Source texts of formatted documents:
::::::::::

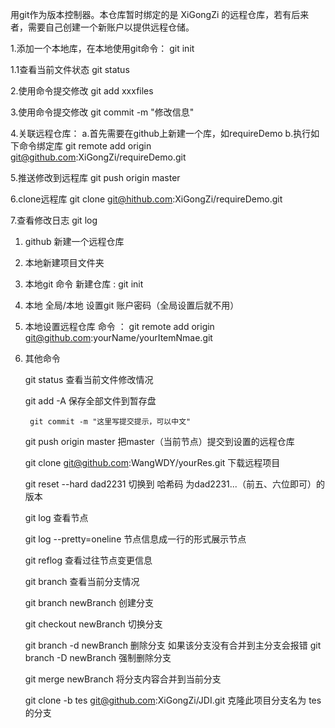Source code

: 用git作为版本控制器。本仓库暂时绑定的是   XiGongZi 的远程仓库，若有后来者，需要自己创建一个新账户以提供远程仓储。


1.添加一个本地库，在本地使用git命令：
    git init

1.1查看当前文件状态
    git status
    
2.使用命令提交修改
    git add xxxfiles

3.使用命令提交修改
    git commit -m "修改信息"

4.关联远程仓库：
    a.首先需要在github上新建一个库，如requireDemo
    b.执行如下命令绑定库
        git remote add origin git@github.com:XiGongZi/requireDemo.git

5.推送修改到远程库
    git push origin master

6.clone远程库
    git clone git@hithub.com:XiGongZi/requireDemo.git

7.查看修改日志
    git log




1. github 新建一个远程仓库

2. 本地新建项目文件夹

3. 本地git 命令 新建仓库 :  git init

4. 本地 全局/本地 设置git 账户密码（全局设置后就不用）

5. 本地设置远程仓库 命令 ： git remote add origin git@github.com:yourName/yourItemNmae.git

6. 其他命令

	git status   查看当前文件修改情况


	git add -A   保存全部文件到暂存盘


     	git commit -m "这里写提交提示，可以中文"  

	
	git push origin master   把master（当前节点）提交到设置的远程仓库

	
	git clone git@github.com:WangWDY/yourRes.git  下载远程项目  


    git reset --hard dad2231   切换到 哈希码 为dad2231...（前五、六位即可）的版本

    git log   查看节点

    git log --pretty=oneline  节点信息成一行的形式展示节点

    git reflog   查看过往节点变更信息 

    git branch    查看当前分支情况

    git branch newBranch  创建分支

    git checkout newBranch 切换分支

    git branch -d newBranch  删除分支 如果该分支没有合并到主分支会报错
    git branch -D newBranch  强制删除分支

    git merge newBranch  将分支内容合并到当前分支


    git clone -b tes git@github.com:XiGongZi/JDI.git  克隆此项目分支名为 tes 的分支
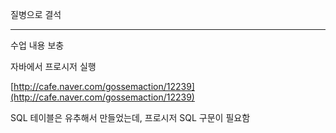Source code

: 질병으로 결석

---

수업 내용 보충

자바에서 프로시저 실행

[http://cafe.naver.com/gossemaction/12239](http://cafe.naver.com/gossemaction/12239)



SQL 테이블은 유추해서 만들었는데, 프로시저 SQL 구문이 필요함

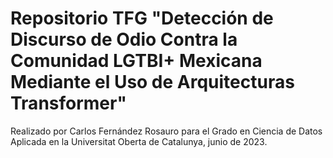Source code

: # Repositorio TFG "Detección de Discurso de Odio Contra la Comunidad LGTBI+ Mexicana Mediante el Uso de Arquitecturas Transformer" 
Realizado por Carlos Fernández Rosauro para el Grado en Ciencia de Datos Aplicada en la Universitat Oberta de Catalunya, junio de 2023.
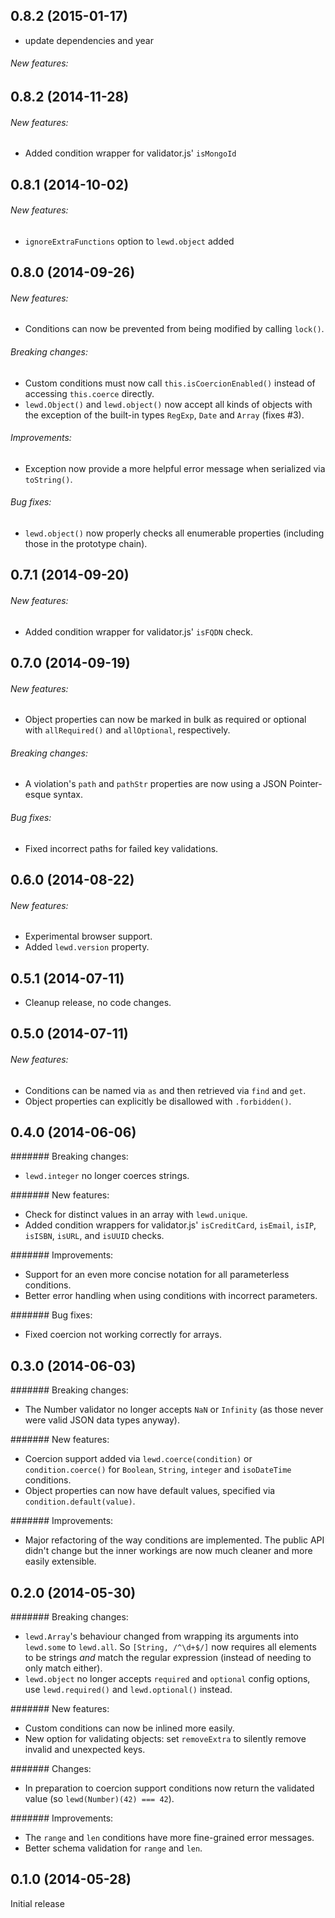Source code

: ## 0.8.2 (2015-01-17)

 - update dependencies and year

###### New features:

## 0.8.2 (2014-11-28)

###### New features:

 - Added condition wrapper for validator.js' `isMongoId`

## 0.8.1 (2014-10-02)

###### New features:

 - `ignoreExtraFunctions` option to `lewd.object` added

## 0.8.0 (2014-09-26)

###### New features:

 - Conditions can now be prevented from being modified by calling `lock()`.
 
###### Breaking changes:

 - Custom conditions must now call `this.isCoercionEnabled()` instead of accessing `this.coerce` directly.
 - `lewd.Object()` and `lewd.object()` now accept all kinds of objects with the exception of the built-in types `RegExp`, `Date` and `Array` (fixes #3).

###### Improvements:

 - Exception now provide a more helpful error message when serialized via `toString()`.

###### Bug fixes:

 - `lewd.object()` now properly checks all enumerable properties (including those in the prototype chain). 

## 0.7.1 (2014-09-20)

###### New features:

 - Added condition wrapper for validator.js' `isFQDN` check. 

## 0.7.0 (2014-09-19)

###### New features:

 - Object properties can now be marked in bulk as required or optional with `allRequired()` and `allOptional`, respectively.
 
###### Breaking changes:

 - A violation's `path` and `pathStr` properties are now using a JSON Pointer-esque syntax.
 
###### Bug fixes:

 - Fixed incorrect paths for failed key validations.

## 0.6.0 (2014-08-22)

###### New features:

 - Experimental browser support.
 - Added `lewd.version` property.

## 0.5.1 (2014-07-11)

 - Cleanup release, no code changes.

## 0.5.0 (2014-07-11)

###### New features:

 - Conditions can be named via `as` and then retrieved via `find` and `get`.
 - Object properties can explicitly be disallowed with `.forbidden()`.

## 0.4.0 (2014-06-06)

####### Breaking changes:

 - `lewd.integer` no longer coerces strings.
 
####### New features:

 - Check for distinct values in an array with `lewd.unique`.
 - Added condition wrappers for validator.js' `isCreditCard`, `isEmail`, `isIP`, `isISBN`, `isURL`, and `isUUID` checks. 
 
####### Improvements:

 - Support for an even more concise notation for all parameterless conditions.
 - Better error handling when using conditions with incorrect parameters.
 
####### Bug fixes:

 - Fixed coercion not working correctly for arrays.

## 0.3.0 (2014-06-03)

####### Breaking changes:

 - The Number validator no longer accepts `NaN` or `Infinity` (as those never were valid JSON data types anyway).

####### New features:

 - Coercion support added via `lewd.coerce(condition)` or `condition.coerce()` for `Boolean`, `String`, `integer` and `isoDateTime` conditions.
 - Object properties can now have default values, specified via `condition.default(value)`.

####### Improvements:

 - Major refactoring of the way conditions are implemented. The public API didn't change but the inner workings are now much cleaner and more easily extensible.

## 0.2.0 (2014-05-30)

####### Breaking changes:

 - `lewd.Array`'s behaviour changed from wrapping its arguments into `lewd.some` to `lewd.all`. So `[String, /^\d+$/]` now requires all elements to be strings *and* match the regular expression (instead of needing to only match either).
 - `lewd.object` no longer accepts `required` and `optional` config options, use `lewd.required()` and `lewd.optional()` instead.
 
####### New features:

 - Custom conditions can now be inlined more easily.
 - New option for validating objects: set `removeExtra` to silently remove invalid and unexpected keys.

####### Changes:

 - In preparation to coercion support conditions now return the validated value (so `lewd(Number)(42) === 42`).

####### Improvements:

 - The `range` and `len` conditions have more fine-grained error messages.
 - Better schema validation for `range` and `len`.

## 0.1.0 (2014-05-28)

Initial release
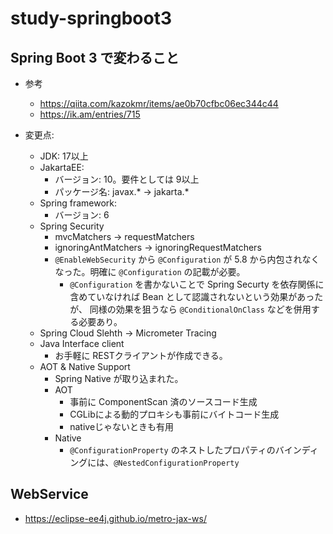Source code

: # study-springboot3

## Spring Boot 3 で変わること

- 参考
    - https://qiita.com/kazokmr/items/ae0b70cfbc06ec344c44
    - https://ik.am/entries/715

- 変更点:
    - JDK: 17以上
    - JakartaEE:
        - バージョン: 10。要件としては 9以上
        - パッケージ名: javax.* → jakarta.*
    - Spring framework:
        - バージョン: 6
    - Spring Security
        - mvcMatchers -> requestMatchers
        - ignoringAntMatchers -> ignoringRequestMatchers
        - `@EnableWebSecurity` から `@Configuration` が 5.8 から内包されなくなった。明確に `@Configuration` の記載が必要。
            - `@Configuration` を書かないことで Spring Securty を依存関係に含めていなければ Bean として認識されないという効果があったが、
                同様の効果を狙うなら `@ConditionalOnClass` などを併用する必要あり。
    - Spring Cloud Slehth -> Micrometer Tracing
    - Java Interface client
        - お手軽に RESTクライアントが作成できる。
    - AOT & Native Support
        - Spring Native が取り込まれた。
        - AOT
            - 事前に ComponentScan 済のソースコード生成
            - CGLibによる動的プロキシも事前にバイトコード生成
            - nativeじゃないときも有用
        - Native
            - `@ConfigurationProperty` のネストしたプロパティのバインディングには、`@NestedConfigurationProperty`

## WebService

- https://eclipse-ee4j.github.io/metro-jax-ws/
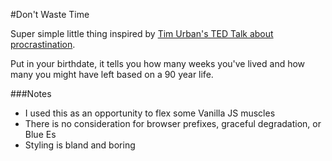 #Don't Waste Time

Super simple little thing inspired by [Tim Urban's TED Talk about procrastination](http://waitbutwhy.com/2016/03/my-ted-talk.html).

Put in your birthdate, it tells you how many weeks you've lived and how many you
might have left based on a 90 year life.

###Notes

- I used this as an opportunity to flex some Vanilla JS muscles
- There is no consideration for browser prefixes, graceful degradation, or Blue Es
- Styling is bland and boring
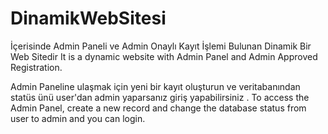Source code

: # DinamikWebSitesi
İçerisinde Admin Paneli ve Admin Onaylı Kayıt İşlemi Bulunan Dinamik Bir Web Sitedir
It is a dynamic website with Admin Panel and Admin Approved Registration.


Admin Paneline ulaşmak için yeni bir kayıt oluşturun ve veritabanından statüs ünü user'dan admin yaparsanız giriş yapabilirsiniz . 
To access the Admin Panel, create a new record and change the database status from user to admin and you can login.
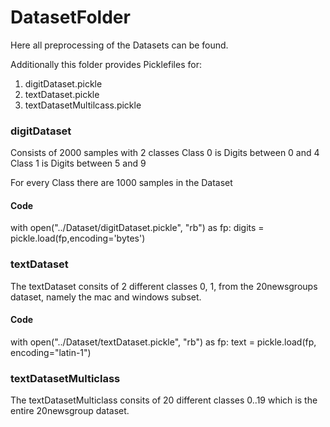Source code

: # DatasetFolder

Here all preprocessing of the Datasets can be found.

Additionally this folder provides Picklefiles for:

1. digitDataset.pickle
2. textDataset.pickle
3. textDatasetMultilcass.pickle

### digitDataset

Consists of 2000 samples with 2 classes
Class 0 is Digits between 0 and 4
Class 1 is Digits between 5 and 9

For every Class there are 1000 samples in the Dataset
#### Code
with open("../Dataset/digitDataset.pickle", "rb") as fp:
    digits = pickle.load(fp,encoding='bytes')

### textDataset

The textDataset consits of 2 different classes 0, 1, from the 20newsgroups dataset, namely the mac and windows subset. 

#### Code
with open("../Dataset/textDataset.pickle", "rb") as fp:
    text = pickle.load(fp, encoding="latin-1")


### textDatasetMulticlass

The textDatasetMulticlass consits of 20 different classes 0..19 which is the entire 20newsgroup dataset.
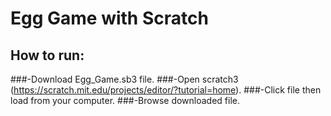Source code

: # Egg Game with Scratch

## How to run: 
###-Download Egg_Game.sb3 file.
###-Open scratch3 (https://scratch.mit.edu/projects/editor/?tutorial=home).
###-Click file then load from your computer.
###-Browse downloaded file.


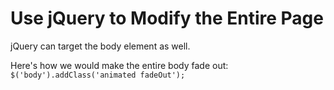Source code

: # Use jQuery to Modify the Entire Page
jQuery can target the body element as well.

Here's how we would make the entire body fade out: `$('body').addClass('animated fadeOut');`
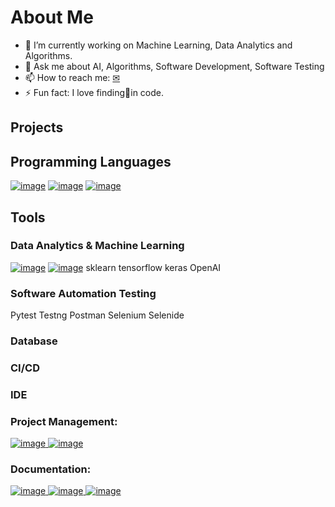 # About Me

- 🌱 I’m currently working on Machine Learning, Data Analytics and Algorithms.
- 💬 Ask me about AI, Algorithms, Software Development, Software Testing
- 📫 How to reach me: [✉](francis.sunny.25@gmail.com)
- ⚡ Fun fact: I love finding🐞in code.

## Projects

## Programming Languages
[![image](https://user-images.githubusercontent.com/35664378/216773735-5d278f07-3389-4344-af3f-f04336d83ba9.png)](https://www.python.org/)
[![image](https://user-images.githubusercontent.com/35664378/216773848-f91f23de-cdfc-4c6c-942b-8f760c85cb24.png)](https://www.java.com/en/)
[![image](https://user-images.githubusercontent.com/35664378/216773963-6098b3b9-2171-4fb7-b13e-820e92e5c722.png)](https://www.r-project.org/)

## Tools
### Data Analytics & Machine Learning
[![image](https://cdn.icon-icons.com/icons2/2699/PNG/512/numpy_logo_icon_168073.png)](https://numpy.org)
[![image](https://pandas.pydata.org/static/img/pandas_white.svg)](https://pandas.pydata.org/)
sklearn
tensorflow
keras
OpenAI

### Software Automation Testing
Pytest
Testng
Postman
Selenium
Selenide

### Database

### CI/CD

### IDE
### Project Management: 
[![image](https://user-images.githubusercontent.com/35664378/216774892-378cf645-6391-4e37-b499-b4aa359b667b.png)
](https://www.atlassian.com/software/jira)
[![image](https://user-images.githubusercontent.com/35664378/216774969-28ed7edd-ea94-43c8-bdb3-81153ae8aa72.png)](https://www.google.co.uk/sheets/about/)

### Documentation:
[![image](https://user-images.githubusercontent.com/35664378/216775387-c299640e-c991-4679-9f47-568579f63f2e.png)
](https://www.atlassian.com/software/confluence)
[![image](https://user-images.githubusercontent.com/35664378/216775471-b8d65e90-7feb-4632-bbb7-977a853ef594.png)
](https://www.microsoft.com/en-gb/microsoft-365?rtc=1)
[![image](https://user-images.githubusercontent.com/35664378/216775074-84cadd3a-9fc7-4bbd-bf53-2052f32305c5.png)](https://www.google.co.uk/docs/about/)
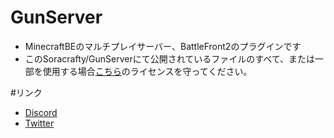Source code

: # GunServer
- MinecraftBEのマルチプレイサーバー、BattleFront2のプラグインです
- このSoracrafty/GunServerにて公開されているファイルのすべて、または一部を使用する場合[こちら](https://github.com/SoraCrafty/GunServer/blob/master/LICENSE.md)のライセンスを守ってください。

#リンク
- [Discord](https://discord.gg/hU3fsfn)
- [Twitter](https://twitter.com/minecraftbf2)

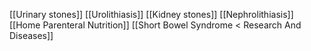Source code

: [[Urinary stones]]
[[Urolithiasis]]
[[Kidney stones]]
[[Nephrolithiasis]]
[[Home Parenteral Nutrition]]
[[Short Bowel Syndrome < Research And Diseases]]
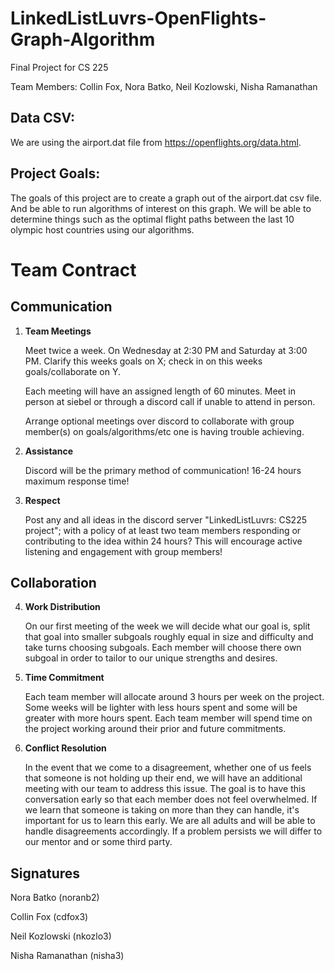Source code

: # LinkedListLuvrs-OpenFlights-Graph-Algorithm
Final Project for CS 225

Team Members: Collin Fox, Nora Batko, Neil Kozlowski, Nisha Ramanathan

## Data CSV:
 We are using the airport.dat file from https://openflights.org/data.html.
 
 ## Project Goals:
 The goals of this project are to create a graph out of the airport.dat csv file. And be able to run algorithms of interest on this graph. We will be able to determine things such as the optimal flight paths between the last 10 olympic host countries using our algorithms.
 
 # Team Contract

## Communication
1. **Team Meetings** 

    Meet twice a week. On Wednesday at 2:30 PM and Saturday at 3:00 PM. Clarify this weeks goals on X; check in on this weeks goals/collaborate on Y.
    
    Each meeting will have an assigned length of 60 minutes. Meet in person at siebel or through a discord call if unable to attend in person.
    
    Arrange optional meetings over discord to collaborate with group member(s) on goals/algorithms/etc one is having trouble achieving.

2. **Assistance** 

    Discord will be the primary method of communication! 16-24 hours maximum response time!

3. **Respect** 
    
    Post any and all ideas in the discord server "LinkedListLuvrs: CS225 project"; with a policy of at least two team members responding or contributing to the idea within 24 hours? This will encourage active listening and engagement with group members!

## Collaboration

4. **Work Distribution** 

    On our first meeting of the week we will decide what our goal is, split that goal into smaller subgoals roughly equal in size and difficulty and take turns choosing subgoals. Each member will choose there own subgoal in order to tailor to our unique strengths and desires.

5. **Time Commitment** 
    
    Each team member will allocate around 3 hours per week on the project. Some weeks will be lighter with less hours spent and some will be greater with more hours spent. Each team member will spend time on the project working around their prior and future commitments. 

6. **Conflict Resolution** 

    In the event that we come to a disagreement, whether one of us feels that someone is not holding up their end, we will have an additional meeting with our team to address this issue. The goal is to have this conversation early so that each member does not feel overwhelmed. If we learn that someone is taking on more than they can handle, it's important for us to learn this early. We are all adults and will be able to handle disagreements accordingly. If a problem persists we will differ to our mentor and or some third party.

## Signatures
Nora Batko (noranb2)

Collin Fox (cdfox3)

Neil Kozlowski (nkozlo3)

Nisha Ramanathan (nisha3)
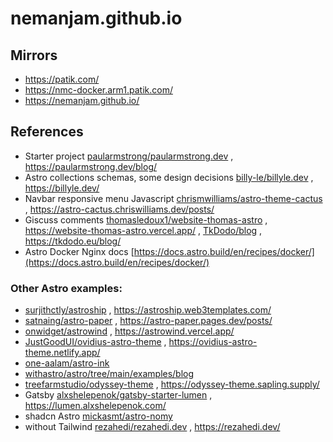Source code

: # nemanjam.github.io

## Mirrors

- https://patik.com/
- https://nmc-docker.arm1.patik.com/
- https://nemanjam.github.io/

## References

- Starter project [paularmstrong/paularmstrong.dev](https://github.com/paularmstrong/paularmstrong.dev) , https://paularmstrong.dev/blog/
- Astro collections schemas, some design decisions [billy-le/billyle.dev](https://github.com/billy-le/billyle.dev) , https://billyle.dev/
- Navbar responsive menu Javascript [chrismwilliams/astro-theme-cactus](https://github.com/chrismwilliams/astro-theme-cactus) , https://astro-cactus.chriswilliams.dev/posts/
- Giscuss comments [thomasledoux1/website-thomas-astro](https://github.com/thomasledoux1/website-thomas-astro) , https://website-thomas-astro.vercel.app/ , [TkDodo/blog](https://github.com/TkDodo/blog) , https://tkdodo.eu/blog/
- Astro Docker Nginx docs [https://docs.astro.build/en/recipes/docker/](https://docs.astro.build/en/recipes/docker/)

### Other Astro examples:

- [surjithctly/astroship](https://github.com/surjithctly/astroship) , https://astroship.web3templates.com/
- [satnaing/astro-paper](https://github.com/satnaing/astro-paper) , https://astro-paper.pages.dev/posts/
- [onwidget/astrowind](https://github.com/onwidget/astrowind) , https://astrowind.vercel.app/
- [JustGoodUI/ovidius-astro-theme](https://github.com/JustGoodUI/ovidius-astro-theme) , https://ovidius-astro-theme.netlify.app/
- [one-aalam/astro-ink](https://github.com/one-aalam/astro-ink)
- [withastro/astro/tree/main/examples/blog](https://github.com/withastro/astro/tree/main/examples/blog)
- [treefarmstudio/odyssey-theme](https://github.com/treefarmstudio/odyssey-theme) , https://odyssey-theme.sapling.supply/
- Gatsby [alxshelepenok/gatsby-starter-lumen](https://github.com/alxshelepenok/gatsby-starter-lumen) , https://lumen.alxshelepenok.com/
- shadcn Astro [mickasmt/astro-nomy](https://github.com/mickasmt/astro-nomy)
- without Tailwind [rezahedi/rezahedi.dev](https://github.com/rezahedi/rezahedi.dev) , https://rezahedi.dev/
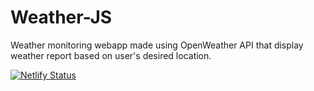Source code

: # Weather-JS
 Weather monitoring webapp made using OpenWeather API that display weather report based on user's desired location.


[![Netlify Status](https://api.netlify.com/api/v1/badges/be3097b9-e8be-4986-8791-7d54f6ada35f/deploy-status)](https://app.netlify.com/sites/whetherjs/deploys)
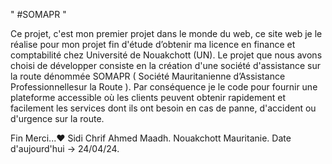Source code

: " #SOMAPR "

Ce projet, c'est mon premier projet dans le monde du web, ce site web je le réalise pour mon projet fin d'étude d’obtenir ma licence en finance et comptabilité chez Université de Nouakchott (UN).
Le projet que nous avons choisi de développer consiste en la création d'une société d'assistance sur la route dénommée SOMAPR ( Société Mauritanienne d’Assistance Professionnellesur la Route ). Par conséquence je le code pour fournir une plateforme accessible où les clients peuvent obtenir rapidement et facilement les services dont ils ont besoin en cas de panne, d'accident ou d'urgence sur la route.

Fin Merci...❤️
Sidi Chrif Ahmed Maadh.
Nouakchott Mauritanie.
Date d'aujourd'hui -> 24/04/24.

::::::::::

## What to do
Show all of the lines above in which "body" is present.

## Your response
jQuery can target the body element as well.
Here's how we would make the entire body fade out: `$('body').addClass('animated fadeOut');`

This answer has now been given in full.